### PROBLEM
Below are the records; copy out every line that holds the word "were".

[Stored data entries]
BEGIN

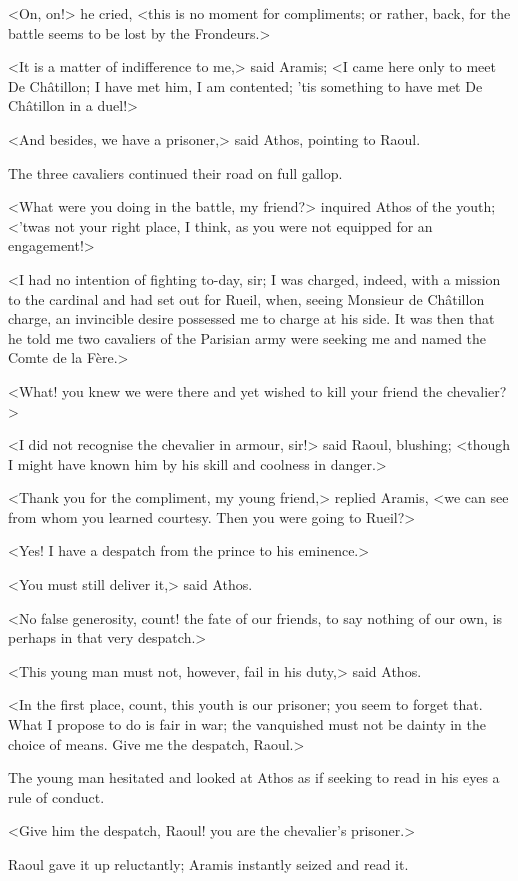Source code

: <On, on!> he cried, <this is no moment for compliments; or rather, back, for the battle seems to be lost by the Frondeurs.>

<It is a matter of indifference to me,> said Aramis; <I came here only to meet De Châtillon; I have met him, I am contented; 'tis something to have met De Châtillon in a duel!>

<And besides, we have a prisoner,> said Athos, pointing to Raoul.

The three cavaliers continued their road on full gallop.

<What were you doing in the battle, my friend?> inquired Athos of the youth; <'twas not your right place, I think, as you were not equipped for an engagement!>

<I had no intention of fighting to-day, sir; I was charged, indeed, with a mission to the cardinal and had set out for Rueil, when, seeing Monsieur de Châtillon charge, an invincible desire possessed me to charge at his side. It was then that he told me two cavaliers of the Parisian army were seeking me and named the Comte de la Fère.>

<What! you knew we were there and yet wished to kill your friend the chevalier?>

<I did not recognise the chevalier in armour, sir!> said Raoul, blushing; <though I might have known him by his skill and coolness in danger.>

<Thank you for the compliment, my young friend,> replied Aramis, <we can see from whom you learned courtesy. Then you were going to Rueil?>

<Yes! I have a despatch from the prince to his eminence.>

<You must still deliver it,> said Athos.

<No false generosity, count! the fate of our friends, to say nothing of our own, is perhaps in that very despatch.>

<This young man must not, however, fail in his duty,> said Athos.

<In the first place, count, this youth is our prisoner; you seem to forget that. What I propose to do is fair in war; the vanquished must not be dainty in the choice of means. Give me the despatch, Raoul.>

The young man hesitated and looked at Athos as if seeking to read in his eyes a rule of conduct.

<Give him the despatch, Raoul! you are the chevalier's prisoner.>

Raoul gave it up reluctantly; Aramis instantly seized and read it.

END

### YOUR SOLUTION
<What were you doing in the battle, my friend?> inquired Athos of the youth; <'twas not your right place, I think, as you were not equipped for an engagement!>
<I had no intention of fighting to-day, sir; I was charged, indeed, with a mission to the cardinal and had set out for Rueil, when, seeing Monsieur de Châtillon charge, an invincible desire possessed me to charge at his side. It was then that he told me two cavaliers of the Parisian army were seeking me and named the Comte de la Fère.>
<What! you knew we were there and yet wished to kill your friend the chevalier?>
<Thank you for the compliment, my young friend,> replied Aramis, <we can see from whom you learned courtesy. Then you were going to Rueil?>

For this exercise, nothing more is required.